For almost a month, the Russian Federation has been methodically shelling infrastructure facilities, mainly focusing on energy facilities (if it all started with threats to destroy or appropriate generating capacity, then gradually, the focus shifted to the distribution infrastructure). To understand the consequences, we must go back briefly and look at the beginning. Why the electricity supply, precisely on October 10 (the first powerful bombing of the entire territory after a long break)?
The beginning. Currently, it is not a secret that Russia seeks power primarily based on the resources and dependence on them of other countries. After the full-scale invasion began on February 24, many of the world’s economies felt their dependence on energy supplies and began to look for alternatives.

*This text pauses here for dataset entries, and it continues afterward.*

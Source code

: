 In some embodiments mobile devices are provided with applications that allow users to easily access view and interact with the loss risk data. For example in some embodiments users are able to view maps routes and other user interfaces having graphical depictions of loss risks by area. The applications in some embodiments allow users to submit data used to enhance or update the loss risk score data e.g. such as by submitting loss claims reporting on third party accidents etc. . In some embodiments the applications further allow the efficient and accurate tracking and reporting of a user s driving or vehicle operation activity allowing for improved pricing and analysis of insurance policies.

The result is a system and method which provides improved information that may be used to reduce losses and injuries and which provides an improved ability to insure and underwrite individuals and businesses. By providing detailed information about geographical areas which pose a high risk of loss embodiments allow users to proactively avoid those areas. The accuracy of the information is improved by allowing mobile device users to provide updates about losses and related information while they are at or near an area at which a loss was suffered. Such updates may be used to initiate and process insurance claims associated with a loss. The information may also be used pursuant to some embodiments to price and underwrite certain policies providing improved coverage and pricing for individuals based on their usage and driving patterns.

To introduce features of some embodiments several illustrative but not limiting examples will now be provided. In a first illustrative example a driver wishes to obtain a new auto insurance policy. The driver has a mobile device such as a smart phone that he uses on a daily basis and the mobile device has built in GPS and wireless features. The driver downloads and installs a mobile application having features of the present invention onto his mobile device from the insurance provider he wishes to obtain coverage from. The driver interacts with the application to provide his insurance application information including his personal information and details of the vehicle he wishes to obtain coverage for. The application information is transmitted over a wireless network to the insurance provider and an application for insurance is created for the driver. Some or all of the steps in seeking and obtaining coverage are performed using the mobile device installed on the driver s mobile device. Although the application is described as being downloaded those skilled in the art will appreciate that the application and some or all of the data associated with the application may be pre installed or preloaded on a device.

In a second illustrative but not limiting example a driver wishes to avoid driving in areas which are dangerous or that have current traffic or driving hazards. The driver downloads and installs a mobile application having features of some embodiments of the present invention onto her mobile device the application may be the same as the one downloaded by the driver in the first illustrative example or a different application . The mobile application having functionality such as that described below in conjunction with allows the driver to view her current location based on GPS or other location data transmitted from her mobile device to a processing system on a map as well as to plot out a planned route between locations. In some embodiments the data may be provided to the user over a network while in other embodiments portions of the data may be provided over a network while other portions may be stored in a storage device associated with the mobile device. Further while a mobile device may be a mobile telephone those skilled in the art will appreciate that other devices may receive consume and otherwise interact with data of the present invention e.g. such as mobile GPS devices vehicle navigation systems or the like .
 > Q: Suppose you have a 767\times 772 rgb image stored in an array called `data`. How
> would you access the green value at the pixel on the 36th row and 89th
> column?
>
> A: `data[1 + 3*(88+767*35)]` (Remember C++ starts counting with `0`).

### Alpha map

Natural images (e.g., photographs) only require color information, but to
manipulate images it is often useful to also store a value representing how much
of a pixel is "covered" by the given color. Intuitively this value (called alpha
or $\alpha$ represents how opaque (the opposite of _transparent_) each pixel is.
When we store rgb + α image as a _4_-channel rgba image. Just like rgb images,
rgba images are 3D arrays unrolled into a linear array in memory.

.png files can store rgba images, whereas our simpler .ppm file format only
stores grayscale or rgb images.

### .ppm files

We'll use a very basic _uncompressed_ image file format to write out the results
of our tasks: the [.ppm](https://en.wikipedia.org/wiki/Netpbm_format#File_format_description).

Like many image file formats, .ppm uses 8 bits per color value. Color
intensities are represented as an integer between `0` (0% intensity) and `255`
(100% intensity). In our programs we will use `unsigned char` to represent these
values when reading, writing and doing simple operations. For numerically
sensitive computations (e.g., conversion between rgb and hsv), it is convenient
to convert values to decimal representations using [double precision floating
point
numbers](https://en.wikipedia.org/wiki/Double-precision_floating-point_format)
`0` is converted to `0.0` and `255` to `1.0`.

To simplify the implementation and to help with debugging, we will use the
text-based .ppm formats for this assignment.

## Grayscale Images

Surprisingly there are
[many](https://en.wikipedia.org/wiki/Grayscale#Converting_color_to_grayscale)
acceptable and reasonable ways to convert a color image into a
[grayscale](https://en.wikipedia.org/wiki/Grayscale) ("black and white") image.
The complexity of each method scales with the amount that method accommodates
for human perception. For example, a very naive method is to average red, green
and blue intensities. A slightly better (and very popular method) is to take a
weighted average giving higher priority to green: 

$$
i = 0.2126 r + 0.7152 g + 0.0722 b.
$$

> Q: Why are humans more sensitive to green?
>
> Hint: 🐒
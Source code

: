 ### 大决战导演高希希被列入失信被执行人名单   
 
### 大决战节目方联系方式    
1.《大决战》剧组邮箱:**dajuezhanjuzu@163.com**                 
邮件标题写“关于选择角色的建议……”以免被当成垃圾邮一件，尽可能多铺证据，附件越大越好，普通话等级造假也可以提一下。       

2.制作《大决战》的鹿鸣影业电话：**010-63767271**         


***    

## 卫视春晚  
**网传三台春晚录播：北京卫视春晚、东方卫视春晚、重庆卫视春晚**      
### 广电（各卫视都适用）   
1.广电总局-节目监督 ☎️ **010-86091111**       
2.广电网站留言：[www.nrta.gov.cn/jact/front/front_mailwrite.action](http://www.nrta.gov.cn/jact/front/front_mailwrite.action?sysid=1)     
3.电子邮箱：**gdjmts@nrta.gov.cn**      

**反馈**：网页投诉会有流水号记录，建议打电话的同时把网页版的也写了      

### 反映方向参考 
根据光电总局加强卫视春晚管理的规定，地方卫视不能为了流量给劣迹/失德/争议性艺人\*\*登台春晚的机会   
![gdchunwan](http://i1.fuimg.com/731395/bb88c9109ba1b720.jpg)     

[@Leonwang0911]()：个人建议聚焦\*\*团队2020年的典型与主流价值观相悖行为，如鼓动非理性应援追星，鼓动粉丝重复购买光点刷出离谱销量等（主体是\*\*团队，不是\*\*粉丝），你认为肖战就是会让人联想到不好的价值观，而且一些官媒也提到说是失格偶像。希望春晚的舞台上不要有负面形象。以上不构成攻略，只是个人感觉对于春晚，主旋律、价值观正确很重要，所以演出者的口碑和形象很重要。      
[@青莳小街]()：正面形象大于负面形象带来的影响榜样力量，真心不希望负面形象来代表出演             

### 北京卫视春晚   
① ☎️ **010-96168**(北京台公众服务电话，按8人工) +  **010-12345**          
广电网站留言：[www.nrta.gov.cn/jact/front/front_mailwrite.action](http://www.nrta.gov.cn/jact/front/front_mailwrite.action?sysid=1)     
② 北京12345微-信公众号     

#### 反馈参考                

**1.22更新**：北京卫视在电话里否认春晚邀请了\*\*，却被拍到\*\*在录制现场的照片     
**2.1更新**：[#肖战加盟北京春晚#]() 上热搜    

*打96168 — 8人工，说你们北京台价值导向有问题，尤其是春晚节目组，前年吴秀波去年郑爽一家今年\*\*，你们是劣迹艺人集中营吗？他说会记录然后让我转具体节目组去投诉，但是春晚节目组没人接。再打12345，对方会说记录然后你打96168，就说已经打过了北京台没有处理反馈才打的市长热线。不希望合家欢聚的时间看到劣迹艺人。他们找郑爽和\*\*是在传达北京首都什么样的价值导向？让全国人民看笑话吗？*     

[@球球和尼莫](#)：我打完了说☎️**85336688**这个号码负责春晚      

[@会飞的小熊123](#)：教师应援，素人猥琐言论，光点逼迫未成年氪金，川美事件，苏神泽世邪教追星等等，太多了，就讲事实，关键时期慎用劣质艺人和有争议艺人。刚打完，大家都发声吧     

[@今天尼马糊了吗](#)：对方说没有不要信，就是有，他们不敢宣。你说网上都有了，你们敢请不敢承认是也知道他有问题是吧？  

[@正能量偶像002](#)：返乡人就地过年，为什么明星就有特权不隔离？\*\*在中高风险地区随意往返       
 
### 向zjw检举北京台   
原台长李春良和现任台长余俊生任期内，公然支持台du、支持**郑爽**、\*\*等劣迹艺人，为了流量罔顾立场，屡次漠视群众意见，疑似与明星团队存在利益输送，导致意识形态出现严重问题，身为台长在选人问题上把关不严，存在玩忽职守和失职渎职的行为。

According to the International Energy Agency , the reduction in the supply of energy resources and the energy blackmail of Russia (Fig. 1) will be a factor in the faster transition to renewable energy. In an October 27 release, the organization predicted that demand for fossil fuels would decline or remain stable under all scenarios it calculated. It expected the adoption of renewable energy sources to accelerate.
At the same time, Ukraine tried to fight despite active hostilities, territories occupation, and economic activity reduction. That also includes seeking alternatives to support the economy and fill the budget. That also means increasing export revenues – traditionally provided by metallurgy (including the destroyed Azovstal) and agro-industrial enterprises.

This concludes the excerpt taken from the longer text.